There are tons of how-tos for hacking an ATX power supply online, but it sounds like you've got the just of it. If you connect the green wire to any of the black wires it should turn on. The resistor's not a bad idea, but it's probably not necessary. If it's not turning on, check to make sure there aren't any shorts. Otherwise, you may have a bad supply.

Just curious, what value resistor are you using on the 5v line? If it's too low, it could be tripping the protection circuitry in the power supply. Try it without the resistor & see if it turns on.


----------



## DarkLore (Jan 25, 2009)

While I agree with the recommendation of a fuse, I don't think you need a 2 amp wart. I've run several wiper motors on 500mA and 1amp. I never had any issue. But then again, my props are only up for a night or two.

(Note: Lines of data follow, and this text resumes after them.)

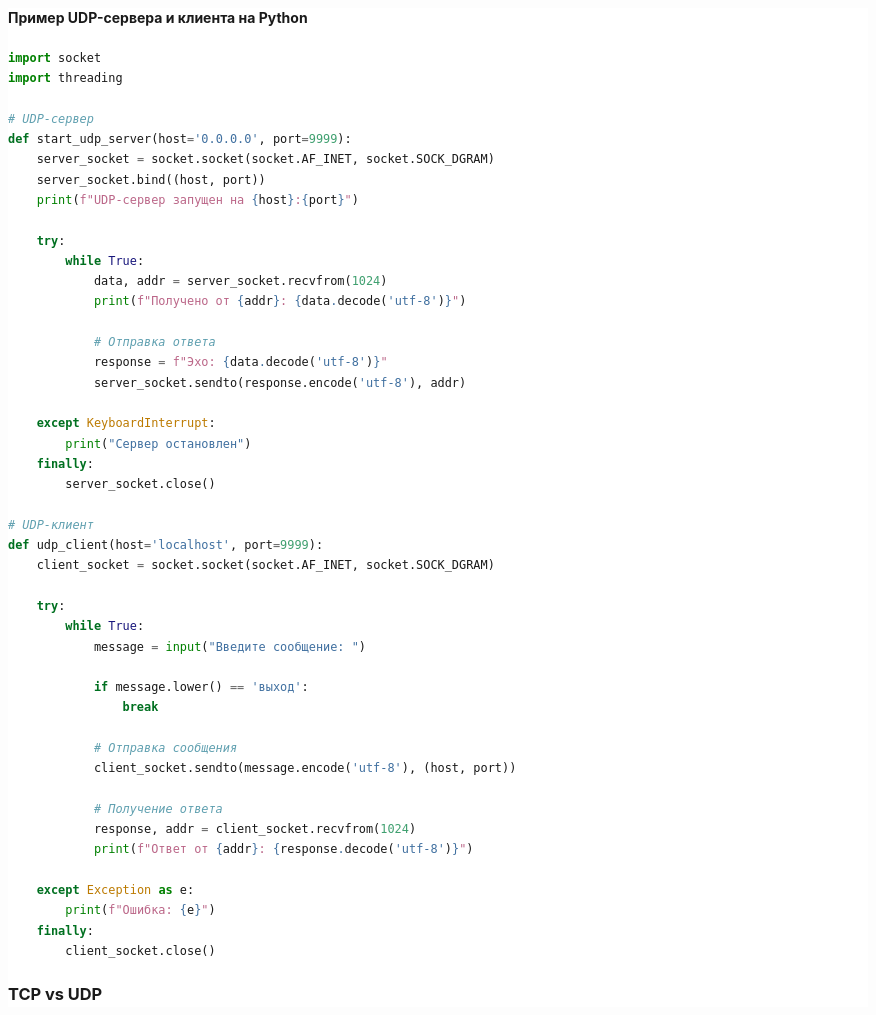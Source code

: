 #### Пример UDP-сервера и клиента на Python

```python
import socket
import threading

# UDP-сервер
def start_udp_server(host='0.0.0.0', port=9999):
    server_socket = socket.socket(socket.AF_INET, socket.SOCK_DGRAM)
    server_socket.bind((host, port))
    print(f"UDP-сервер запущен на {host}:{port}")
    
    try:
        while True:
            data, addr = server_socket.recvfrom(1024)
            print(f"Получено от {addr}: {data.decode('utf-8')}")
            
            # Отправка ответа
            response = f"Эхо: {data.decode('utf-8')}"
            server_socket.sendto(response.encode('utf-8'), addr)
            
    except KeyboardInterrupt:
        print("Сервер остановлен")
    finally:
        server_socket.close()

# UDP-клиент
def udp_client(host='localhost', port=9999):
    client_socket = socket.socket(socket.AF_INET, socket.SOCK_DGRAM)
    
    try:
        while True:
            message = input("Введите сообщение: ")
            
            if message.lower() == 'выход':
                break
                
            # Отправка сообщения
            client_socket.sendto(message.encode('utf-8'), (host, port))
            
            # Получение ответа
            response, addr = client_socket.recvfrom(1024)
            print(f"Ответ от {addr}: {response.decode('utf-8')}")
            
    except Exception as e:
        print(f"Ошибка: {e}")
    finally:
        client_socket.close()
```

### TCP vs UDP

Sounds like you have some adjusting to do on your linkage.


----------



## Thisaintmayberry (Aug 23, 2010)

Many ATX power supplies require a load of some kind in order to turn on. Wire a light bulb or something in the line and then test it. I wouldn't recommend running a wiper motor on 5v; you're giving up all the main benefit for using a wiper motor in the first place: massive torque. If your concern is slowing the motor down, use a speed controller like this one. A PWM speed controller lets you use all of the torque available from a wiper motor, at any speed. I actually installed mine inside the ATX box. An ATX will supply all the power you need for most props, plus they're cheap and plentiful.


----------



## grismcdonald (Aug 23, 2011)

It is my understanding that the ATX power supply will provide a range 3v, 5 v, and 12v. Right now I am mainly trying for the 12v but the first one I am trying to fire up will not stay latched. Tried a 10 ohm 10 w resistor across the 5v as recommended on several hacks. Also tried the signal source lead tied back to power. There seems to be something missing. Have a old AT supply I am going to try next.


----------



## hedg12 (Jul 6, 2008)

The 10 Ohm resistor should be enough load to make the supply run - sounds like you might have a bad power supply.

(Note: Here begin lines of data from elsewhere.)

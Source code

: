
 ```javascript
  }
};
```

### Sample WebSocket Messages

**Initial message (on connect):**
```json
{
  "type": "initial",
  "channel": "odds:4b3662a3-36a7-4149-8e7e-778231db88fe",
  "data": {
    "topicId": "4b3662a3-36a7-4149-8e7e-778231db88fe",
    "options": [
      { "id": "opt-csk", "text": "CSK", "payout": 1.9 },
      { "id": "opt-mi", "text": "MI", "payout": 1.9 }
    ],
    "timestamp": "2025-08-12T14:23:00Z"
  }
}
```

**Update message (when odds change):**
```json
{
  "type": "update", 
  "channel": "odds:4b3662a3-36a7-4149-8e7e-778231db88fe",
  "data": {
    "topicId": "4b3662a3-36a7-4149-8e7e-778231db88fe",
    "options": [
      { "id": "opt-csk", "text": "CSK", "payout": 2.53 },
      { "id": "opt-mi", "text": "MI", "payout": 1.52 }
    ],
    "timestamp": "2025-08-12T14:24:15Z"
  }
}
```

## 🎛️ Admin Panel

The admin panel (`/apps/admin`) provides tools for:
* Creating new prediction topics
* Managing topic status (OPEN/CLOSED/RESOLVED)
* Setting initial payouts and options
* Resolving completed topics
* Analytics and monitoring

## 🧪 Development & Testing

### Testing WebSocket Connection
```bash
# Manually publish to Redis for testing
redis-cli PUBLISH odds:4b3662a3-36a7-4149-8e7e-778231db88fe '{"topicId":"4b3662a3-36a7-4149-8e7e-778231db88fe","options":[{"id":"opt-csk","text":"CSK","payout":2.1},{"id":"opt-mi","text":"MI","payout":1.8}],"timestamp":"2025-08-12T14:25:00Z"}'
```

The old AT supply should be much easier to work with. Just be careful with it - the leads going to the switch are usually mains voltage (120v AC in U.S.) and are dangerous. Make sure they're insulated before you plug the supply in!


----------



## grismcdonald (Aug 23, 2011)

Should know this and could google it but wired 2 - 10 ohm in parallel. Add ohms in parallel? Anyway. This worked. Power supply up and running. Next issue is only 11.8 v. I know there is a cure for it


----------



## hedg12 (Jul 6, 2008)

Nope, 2 10 ohm resistors in parallel would be 5 ohms. Odd that made the difference, but as long as it's working you're golden.

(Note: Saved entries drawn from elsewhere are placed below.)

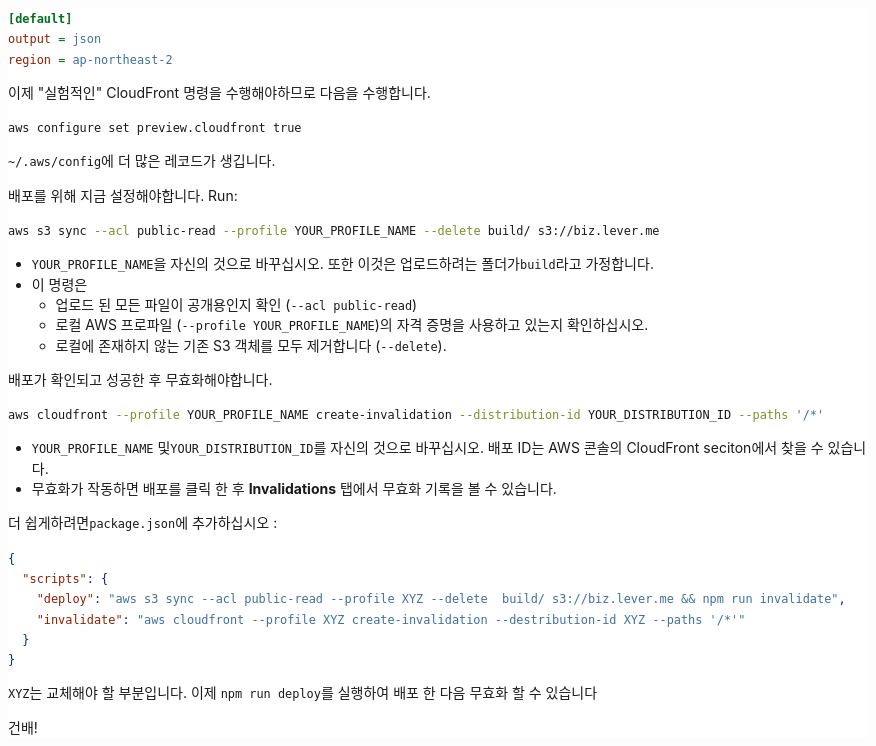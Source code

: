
 ```ini
[default]
output = json
region = ap-northeast-2
```

이제 "실험적인" CloudFront 명령을 수행해야하므로 다음을 수행합니다.

```sh
aws configure set preview.cloudfront true
```

`~/.aws/config`에 더 많은 레코드가 생깁니다.

배포를 위해 지금 설정해야합니다.
Run:
```sh
aws s3 sync --acl public-read --profile YOUR_PROFILE_NAME --delete build/ s3://biz.lever.me
```

- `YOUR_PROFILE_NAME`을 자신의 것으로 바꾸십시오. 또한 이것은 업로드하려는 폴더가`build`라고 가정합니다.
- 이 명령은
  - 업로드 된 모든 파일이 공개용인지 확인 (`--acl public-read`)
  - 로컬 AWS 프로파일 (`--profile YOUR_PROFILE_NAME`)의 자격 증명을 사용하고 있는지 확인하십시오.
  - 로컬에 존재하지 않는 기존 S3 객체를 모두 제거합니다 (`--delete`).

배포가 확인되고 성공한 후 무효화해야합니다.

```sh
aws cloudfront --profile YOUR_PROFILE_NAME create-invalidation --distribution-id YOUR_DISTRIBUTION_ID --paths '/*'
```

- `YOUR_PROFILE_NAME` 및`YOUR_DISTRIBUTION_ID`를 자신의 것으로 바꾸십시오. 배포 ID는 AWS 콘솔의 CloudFront seciton에서 찾을 수 있습니다.
- 무효화가 작동하면 배포를 클릭 한 후 **Invalidations** 탭에서 무효화 기록을 볼 수 있습니다.

더 쉽게하려면`package.json`에 추가하십시오 :

```json
{
  "scripts": {
    "deploy": "aws s3 sync --acl public-read --profile XYZ --delete  build/ s3://biz.lever.me && npm run invalidate",
    "invalidate": "aws cloudfront --profile XYZ create-invalidation --destribution-id XYZ --paths '/*'"
  }
}
```

`XYZ`는 교체해야 할 부분입니다. 이제 `npm run deploy`를 실행하여 배포 한 다음 무효화 할 수 있습니다

건배!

The 11.8 volt issue really probably won't be a real problem. I'd bet that any 12v item you want to connect to it will run just as well with 11.8.


----------



## Haunted Spider (Sep 6, 2010)

11.8 is good. I have two supplies. One is running at 10.7 and the other at 11.8. Both fire up LEDs just fine and run a wiper motor as well. But the 10.7 has an issue that if I rock the motor on and off, it signals an internal issue in the supply and it auto shuts down. You won't know which supplies will do that until you test them. Make sure your's does not or you will be frustrated when your effect stops working.


----------



## grismcdonald (Aug 23, 2011)

How about this. Got a 12v 3A monitor supply. Hooked it up to a wiper motor and got a 1/8 rev out of the motor and stopped. This was the case each time I connected/reconnected it. Does this type of supply sense load?


----------



## Haunthunter (Sep 19, 2011)

This is the best tutorial I had found. I converted my ATX power supply using this one


----------



## coolbotz (Oct 21, 2009)

Gris, your 12v 3A supply is 'crowbarring' (shutting down from excessive current draw). You should try at least 5A supply per Scary Terrys tutorial. If you have a battery charger with 10A setting try that to verify motor.


----------



## grismcdonald (Aug 23, 2011)

but a 12v 1A Wall wort works. I think a .5A will too for my hanging man. Just burned up a couple doe to a binding. This supply looks like a laptop supply with 12 v 3A but cuts off like it is not sensing a current draw. I do not think I am over driving it


----------



## bert1913 (Oct 27, 2011)

i use at least 5amp 12 volt power supplies


----------